His main problem is that he is aligned with consultants and strategists who believe in trashing other Republicans during primary races. That angered some conservatives. He also is expected to keep members of the Lenny Curry administration who are not popular with conservative voters. It could be costly to him if those conservatives stay home on Election Day. The only message they would be sending is that they would prefer to have a liberal mayor.
Liberals will vote for Democrat Deegan. She was a TV reporter/commentator for many years and has had a high profile as a vocal supporter of breast cancer victims. While admirable, that has little to do with being the chief executive of a government, however.
Those credentials have not enabled her to win other political positions she has sought in the past.
Her one appeal to conservatives will be her promise to open the administrative branch to the public. It has been closed for eight years while Curry was mayor. The public was told through a single information gatekeeper what Curry wanted them to know.

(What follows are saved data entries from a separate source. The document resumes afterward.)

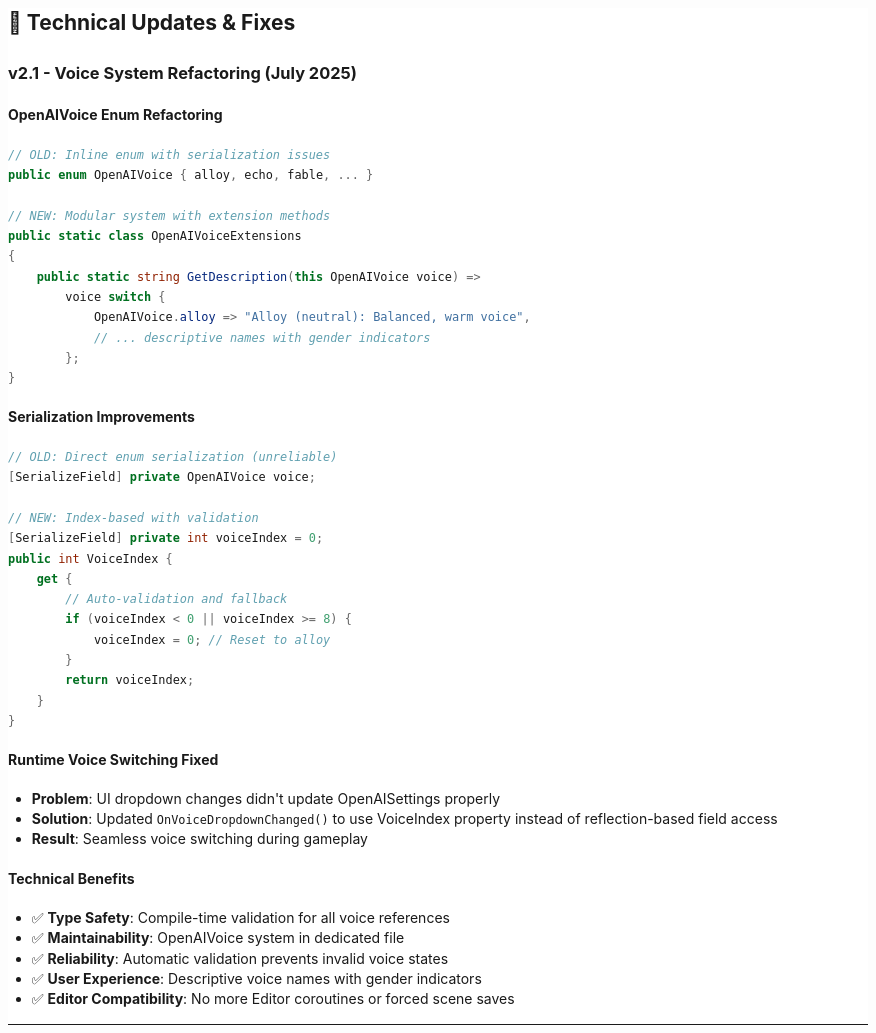 
## 📅 **Technical Updates & Fixes**

### **v2.1 - Voice System Refactoring (July 2025)**

#### **OpenAIVoice Enum Refactoring**
```csharp
// OLD: Inline enum with serialization issues
public enum OpenAIVoice { alloy, echo, fable, ... }

// NEW: Modular system with extension methods
public static class OpenAIVoiceExtensions
{
    public static string GetDescription(this OpenAIVoice voice) =>
        voice switch {
            OpenAIVoice.alloy => "Alloy (neutral): Balanced, warm voice",
            // ... descriptive names with gender indicators
        };
}
```

#### **Serialization Improvements**
```csharp
// OLD: Direct enum serialization (unreliable)
[SerializeField] private OpenAIVoice voice;

// NEW: Index-based with validation
[SerializeField] private int voiceIndex = 0;
public int VoiceIndex { 
    get { 
        // Auto-validation and fallback
        if (voiceIndex < 0 || voiceIndex >= 8) {
            voiceIndex = 0; // Reset to alloy
        }
        return voiceIndex;
    } 
}
```

#### **Runtime Voice Switching Fixed**
- **Problem**: UI dropdown changes didn't update OpenAISettings properly
- **Solution**: Updated `OnVoiceDropdownChanged()` to use VoiceIndex property instead of reflection-based field access
- **Result**: Seamless voice switching during gameplay

#### **Technical Benefits**
- ✅ **Type Safety**: Compile-time validation for all voice references
- ✅ **Maintainability**: OpenAIVoice system in dedicated file
- ✅ **Reliability**: Automatic validation prevents invalid voice states
- ✅ **User Experience**: Descriptive voice names with gender indicators
- ✅ **Editor Compatibility**: No more Editor coroutines or forced scene saves

--- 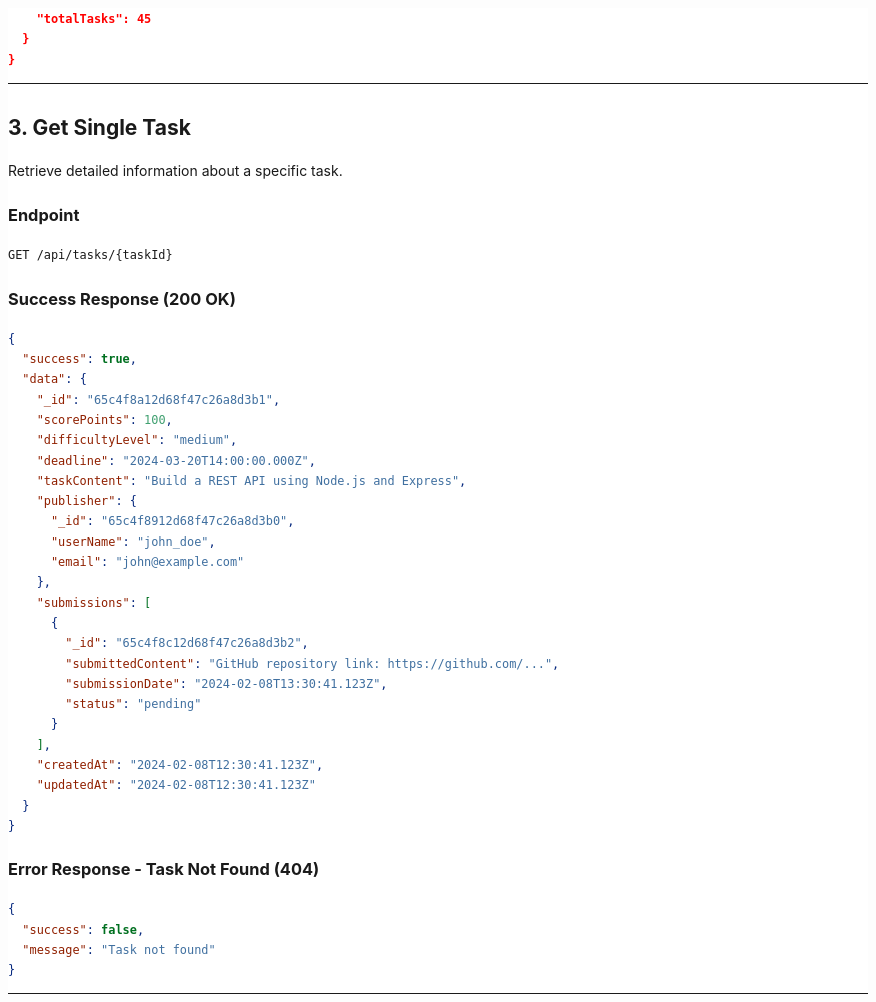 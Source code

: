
```json
    "totalTasks": 45
  }
}
```

---

## 3. Get Single Task
Retrieve detailed information about a specific task.

### Endpoint
```
GET /api/tasks/{taskId}
```

### Success Response (200 OK)
```json
{
  "success": true,
  "data": {
    "_id": "65c4f8a12d68f47c26a8d3b1",
    "scorePoints": 100,
    "difficultyLevel": "medium",
    "deadline": "2024-03-20T14:00:00.000Z",
    "taskContent": "Build a REST API using Node.js and Express",
    "publisher": {
      "_id": "65c4f8912d68f47c26a8d3b0",
      "userName": "john_doe",
      "email": "john@example.com"
    },
    "submissions": [
      {
        "_id": "65c4f8c12d68f47c26a8d3b2",
        "submittedContent": "GitHub repository link: https://github.com/...",
        "submissionDate": "2024-02-08T13:30:41.123Z",
        "status": "pending"
      }
    ],
    "createdAt": "2024-02-08T12:30:41.123Z",
    "updatedAt": "2024-02-08T12:30:41.123Z"
  }
}
```

### Error Response - Task Not Found (404)
```json
{
  "success": false,
  "message": "Task not found"
}
```

--- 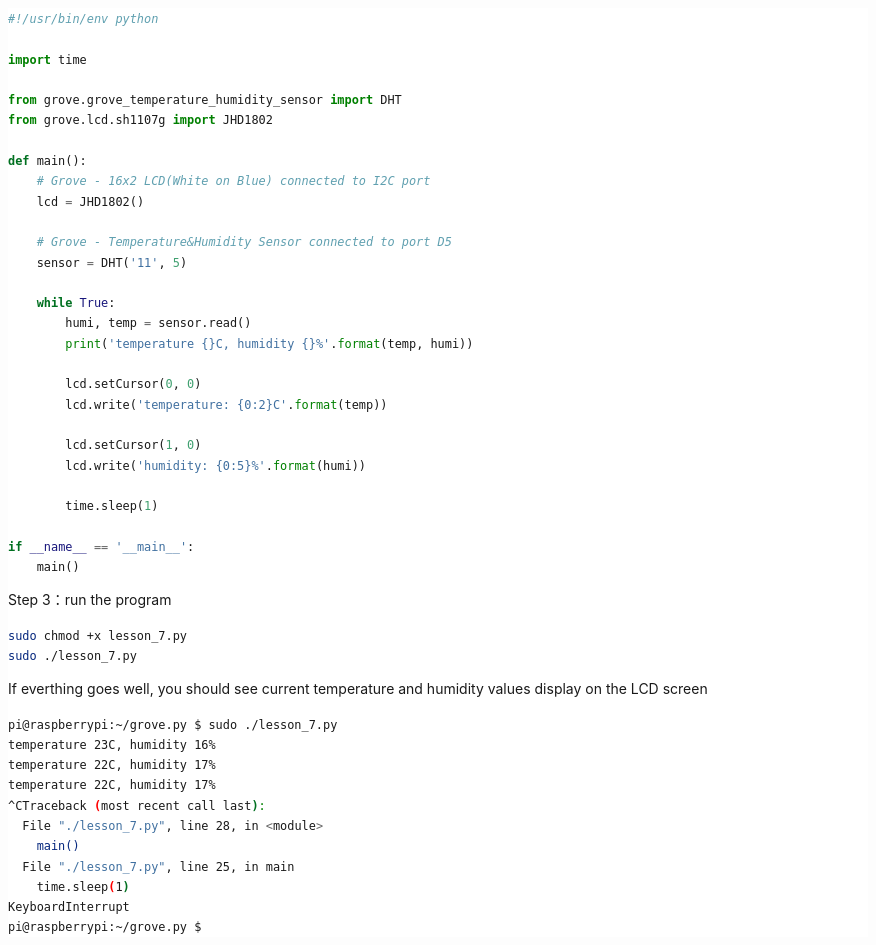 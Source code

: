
 ```python	
#!/usr/bin/env python

import time

from grove.grove_temperature_humidity_sensor import DHT
from grove.lcd.sh1107g import JHD1802

def main():
    # Grove - 16x2 LCD(White on Blue) connected to I2C port
    lcd = JHD1802()
    
    # Grove - Temperature&Humidity Sensor connected to port D5
    sensor = DHT('11', 5)
    
    while True:
        humi, temp = sensor.read()
        print('temperature {}C, humidity {}%'.format(temp, humi))
        
        lcd.setCursor(0, 0)
        lcd.write('temperature: {0:2}C'.format(temp))
        
        lcd.setCursor(1, 0)
        lcd.write('humidity: {0:5}%'.format(humi))
        
        time.sleep(1)

if __name__ == '__main__':
    main()
```

Step 3：run the program

```bash
sudo chmod +x lesson_7.py
sudo ./lesson_7.py
```

If everthing goes well, you should see current temperature and humidity values display on the LCD screen 


```bash
pi@raspberrypi:~/grove.py $ sudo ./lesson_7.py
temperature 23C, humidity 16%
temperature 22C, humidity 17%
temperature 22C, humidity 17%
^CTraceback (most recent call last):
  File "./lesson_7.py", line 28, in <module>
    main()
  File "./lesson_7.py", line 25, in main
    time.sleep(1)
KeyboardInterrupt
pi@raspberrypi:~/grove.py $
```
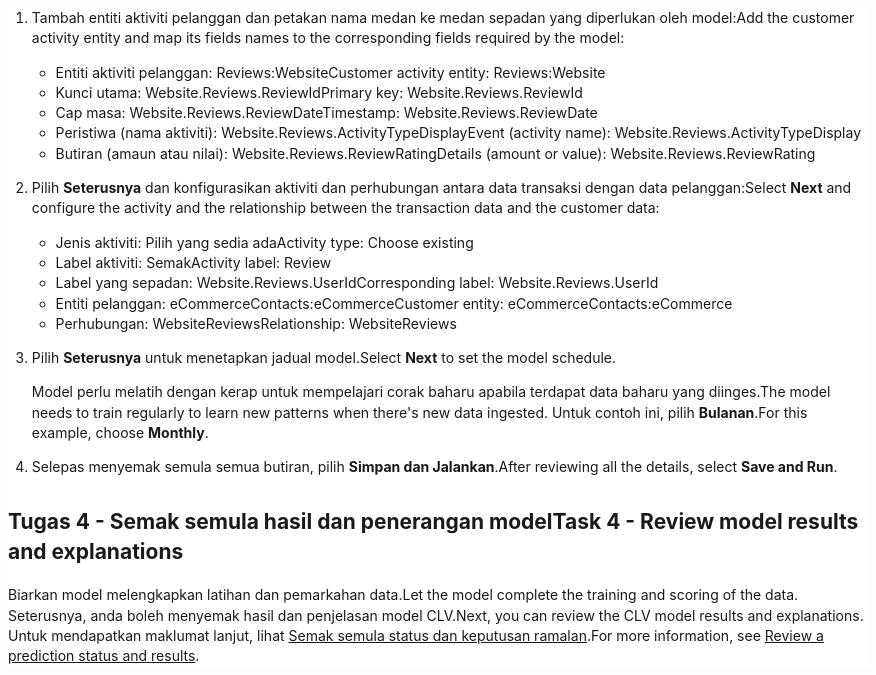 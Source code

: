 1. <span data-ttu-id="d17da-225">Tambah entiti aktiviti pelanggan dan petakan nama medan ke medan sepadan yang diperlukan oleh model:</span><span class="sxs-lookup"><span data-stu-id="d17da-225">Add the customer activity entity and map its fields names to the corresponding fields required by the model:</span></span>
   - <span data-ttu-id="d17da-226">Entiti aktiviti pelanggan: Reviews:Website</span><span class="sxs-lookup"><span data-stu-id="d17da-226">Customer activity entity: Reviews:Website</span></span>
   - <span data-ttu-id="d17da-227">Kunci utama: Website.Reviews.ReviewId</span><span class="sxs-lookup"><span data-stu-id="d17da-227">Primary key: Website.Reviews.ReviewId</span></span>
   - <span data-ttu-id="d17da-228">Cap masa: Website.Reviews.ReviewDate</span><span class="sxs-lookup"><span data-stu-id="d17da-228">Timestamp: Website.Reviews.ReviewDate</span></span>
   - <span data-ttu-id="d17da-229">Peristiwa (nama aktiviti): Website.Reviews.ActivityTypeDisplay</span><span class="sxs-lookup"><span data-stu-id="d17da-229">Event (activity name): Website.Reviews.ActivityTypeDisplay</span></span>
   - <span data-ttu-id="d17da-230">Butiran (amaun atau nilai): Website.Reviews.ReviewRating</span><span class="sxs-lookup"><span data-stu-id="d17da-230">Details (amount or value): Website.Reviews.ReviewRating</span></span>

1. <span data-ttu-id="d17da-231">Pilih **Seterusnya** dan konfigurasikan aktiviti dan perhubungan antara data transaksi dengan data pelanggan:</span><span class="sxs-lookup"><span data-stu-id="d17da-231">Select **Next** and configure the activity and the relationship between the transaction data and the customer data:</span></span>  
   - <span data-ttu-id="d17da-232">Jenis aktiviti: Pilih yang sedia ada</span><span class="sxs-lookup"><span data-stu-id="d17da-232">Activity type: Choose existing</span></span>
   - <span data-ttu-id="d17da-233">Label aktiviti: Semak</span><span class="sxs-lookup"><span data-stu-id="d17da-233">Activity label: Review</span></span>
   - <span data-ttu-id="d17da-234">Label yang sepadan: Website.Reviews.UserId</span><span class="sxs-lookup"><span data-stu-id="d17da-234">Corresponding label: Website.Reviews.UserId</span></span>
   - <span data-ttu-id="d17da-235">Entiti pelanggan: eCommerceContacts:eCommerce</span><span class="sxs-lookup"><span data-stu-id="d17da-235">Customer entity: eCommerceContacts:eCommerce</span></span>
   - <span data-ttu-id="d17da-236">Perhubungan: WebsiteReviews</span><span class="sxs-lookup"><span data-stu-id="d17da-236">Relationship: WebsiteReviews</span></span>

1. <span data-ttu-id="d17da-237">Pilih **Seterusnya** untuk menetapkan jadual model.</span><span class="sxs-lookup"><span data-stu-id="d17da-237">Select **Next** to set the model schedule.</span></span>

   <span data-ttu-id="d17da-238">Model perlu melatih dengan kerap untuk mempelajari corak baharu apabila terdapat data baharu yang diinges.</span><span class="sxs-lookup"><span data-stu-id="d17da-238">The model needs to train regularly to learn new patterns when there's new data ingested.</span></span> <span data-ttu-id="d17da-239">Untuk contoh ini, pilih **Bulanan**.</span><span class="sxs-lookup"><span data-stu-id="d17da-239">For this example, choose **Monthly**.</span></span>

1. <span data-ttu-id="d17da-240">Selepas menyemak semula semua butiran, pilih **Simpan dan Jalankan**.</span><span class="sxs-lookup"><span data-stu-id="d17da-240">After reviewing all the details, select  **Save and Run**.</span></span>

## <a name="task-4---review-model-results-and-explanations"></a><span data-ttu-id="d17da-241">Tugas 4 - Semak semula hasil dan penerangan model</span><span class="sxs-lookup"><span data-stu-id="d17da-241">Task 4 - Review model results and explanations</span></span>

<span data-ttu-id="d17da-242">Biarkan model melengkapkan latihan dan pemarkahan data.</span><span class="sxs-lookup"><span data-stu-id="d17da-242">Let the model complete the training and scoring of the data.</span></span> <span data-ttu-id="d17da-243">Seterusnya, anda boleh menyemak hasil dan penjelasan model CLV.</span><span class="sxs-lookup"><span data-stu-id="d17da-243">Next, you can review the CLV model results and explanations.</span></span> <span data-ttu-id="d17da-244">Untuk mendapatkan maklumat lanjut, lihat [Semak semula status dan keputusan ramalan](predict-customer-lifetime-value.md#review-prediction-status-and-results).</span><span class="sxs-lookup"><span data-stu-id="d17da-244">For more information, see [Review a prediction status and results](predict-customer-lifetime-value.md#review-prediction-status-and-results).</span></span>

However, we would expect Davis to do the same. He also is diametrically opposed to putting a civilian review board in place to hamper law enforcement, which Deegan has advocated.
Davis opposes that radical measure and has promised to add more officers to the Jacksonville Sheriff’s Office.
Both are opposed to selling the city’s electric, water and sewer utility.
During the televised debate, Deegan made the ludicrous claim that local government has done nothing about improving the city’s infrastructure for 55 years and promised that she would.
That was not even close to being accurate. Taxpayers have spent billions of dollars on infrastructure improvements since consolidation of the city and county governments, and billions more already are budgeted for the future.
Deegan claimed that the city was crime-ridden, which she said was due in part to poverty, and said her solution was to spend more money on “intervention and prevention.” Davis said he would seek to add 200 new police officers over the next four years, at a cost of $20 million, to hold accountable the people responsible for actually committing crimes.
In the debate both candidates were asked the hoary question about “downtown redevelopment.” Downtown Jacksonville has been in a constant state of redevelopment since the fire of 1901 and all the local government can do is facilitate it or hamper it. Both candidates said they would do what they could to help.
In one curious question, the two candidates were asked to commit to never selling the JEA, as if that were inconceivable. Both candidates pledged to commit but showed a lack of understanding of city finances. Deegan, for example, said the city would lose revenue. She apparently doesn’t understand that a private utility would pay taxes and franchise fees. Davis said JEA customers should have the lowest bills in the state, as they did a few years ago.
Another question was based on a false premise, saying the city’s Better Jacksonville Plan of the 1990s was intended to eliminate septic tanks and provide access to city water for everyone. Those goals were not included in the $2.25 billion plan. Both gave crowd-pleasing rhetorical answers that were meaningless.
Davis said he would not support using taxpayer money to move public monuments. Deegan said she would and said the city’s current residents should be “ashamed” of what the city’s residents a century ago did, although she did not say why.
The voters’ verdict will not be about polls or who spends the most money.
In the end the outcome will boil down to who votes. Jacksonville, Democrats make up 39 percent of the electorate, Republicans 35 percent and others the remainder. Yet Republicans predominate among local elected officials, which indicates the swing voters tend to be conservative.